Westlake has visited Uganda twice to see her friend and help install chlorinators that supply more than 3,000 people with safe drinking water. Through groups she’s organized and fundraising efforts from her LucyClimbs initiative, Westlake has raised more than $30,000 for the cause.
Westlake gained prominence in the last several years as she climbed the highest point in all 50 states and began her quest to become the youngest person to complete the Explorers Grand Slam. That’s a challenge to reach the North and South poles and climb the highest mountains in each of the seven continents, known as the Seven Summits.
She still needs to climb Carstensz Pyramid near Australia and Mount Vinson in Antarctica, in addition to reaching both poles, to top a Japanese woman who was 20 when she finished the challenge in 2017.
After summiting Mount Everest in May, Westlake received a Billie Jean King Youth Leadership Award in July at the ESPYS ceremony. Westlake is a freshman at the University of Southern California, where she’s been consistently the top runner on the school’s cross country team.

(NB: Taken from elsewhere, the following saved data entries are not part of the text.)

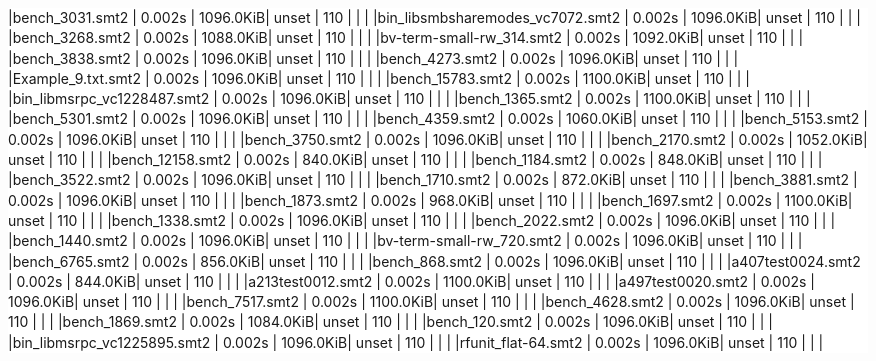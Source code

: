 |bench_3031.smt2                                              |    0.002s | 1096.0KiB| unset | 110 |  |  |
|bin_libsmbsharemodes_vc7072.smt2                             |    0.002s | 1096.0KiB| unset | 110 |  |  |
|bench_3268.smt2                                              |    0.002s | 1088.0KiB| unset | 110 |  |  |
|bv-term-small-rw_314.smt2                                    |    0.002s | 1092.0KiB| unset | 110 |  |  |
|bench_3838.smt2                                              |    0.002s | 1096.0KiB| unset | 110 |  |  |
|bench_4273.smt2                                              |    0.002s | 1096.0KiB| unset | 110 |  |  |
|Example_9.txt.smt2                                           |    0.002s | 1096.0KiB| unset | 110 |  |  |
|bench_15783.smt2                                             |    0.002s | 1100.0KiB| unset | 110 |  |  |
|bin_libmsrpc_vc1228487.smt2                                  |    0.002s | 1096.0KiB| unset | 110 |  |  |
|bench_1365.smt2                                              |    0.002s | 1100.0KiB| unset | 110 |  |  |
|bench_5301.smt2                                              |    0.002s | 1096.0KiB| unset | 110 |  |  |
|bench_4359.smt2                                              |    0.002s | 1060.0KiB| unset | 110 |  |  |
|bench_5153.smt2                                              |    0.002s | 1096.0KiB| unset | 110 |  |  |
|bench_3750.smt2                                              |    0.002s | 1096.0KiB| unset | 110 |  |  |
|bench_2170.smt2                                              |    0.002s | 1052.0KiB| unset | 110 |  |  |
|bench_12158.smt2                                             |    0.002s | 840.0KiB| unset | 110 |  |  |
|bench_1184.smt2                                              |    0.002s | 848.0KiB| unset | 110 |  |  |
|bench_3522.smt2                                              |    0.002s | 1096.0KiB| unset | 110 |  |  |
|bench_1710.smt2                                              |    0.002s | 872.0KiB| unset | 110 |  |  |
|bench_3881.smt2                                              |    0.002s | 1096.0KiB| unset | 110 |  |  |
|bench_1873.smt2                                              |    0.002s | 968.0KiB| unset | 110 |  |  |
|bench_1697.smt2                                              |    0.002s | 1100.0KiB| unset | 110 |  |  |
|bench_1338.smt2                                              |    0.002s | 1096.0KiB| unset | 110 |  |  |
|bench_2022.smt2                                              |    0.002s | 1096.0KiB| unset | 110 |  |  |
|bench_1440.smt2                                              |    0.002s | 1096.0KiB| unset | 110 |  |  |
|bv-term-small-rw_720.smt2                                    |    0.002s | 1096.0KiB| unset | 110 |  |  |
|bench_6765.smt2                                              |    0.002s | 856.0KiB| unset | 110 |  |  |
|bench_868.smt2                                               |    0.002s | 1096.0KiB| unset | 110 |  |  |
|a407test0024.smt2                                            |    0.002s | 844.0KiB| unset | 110 |  |  |
|a213test0012.smt2                                            |    0.002s | 1100.0KiB| unset | 110 |  |  |
|a497test0020.smt2                                            |    0.002s | 1096.0KiB| unset | 110 |  |  |
|bench_7517.smt2                                              |    0.002s | 1100.0KiB| unset | 110 |  |  |
|bench_4628.smt2                                              |    0.002s | 1096.0KiB| unset | 110 |  |  |
|bench_1869.smt2                                              |    0.002s | 1084.0KiB| unset | 110 |  |  |
|bench_120.smt2                                               |    0.002s | 1096.0KiB| unset | 110 |  |  |
|bin_libmsrpc_vc1225895.smt2                                  |    0.002s | 1096.0KiB| unset | 110 |  |  |
|rfunit_flat-64.smt2                                          |    0.002s | 1096.0KiB| unset | 110 |  |  |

The Barron Prize was founded in 2001 by author T.A. Barron and was named for his mother. The prize honors young people who demonstrate heroic qualities to help their communities or strive to protect the planet.
Fifteen of this year’s award winners will receive $10,000 to support their service work or higher education.
“Nothing is more inspiring than stories about heroic people who have truly made a difference to the world,” T.A. Barron said in a statement. “And we need our heroes today more than ever. Not celebrities, but heroes — people whose character can inspire us all.”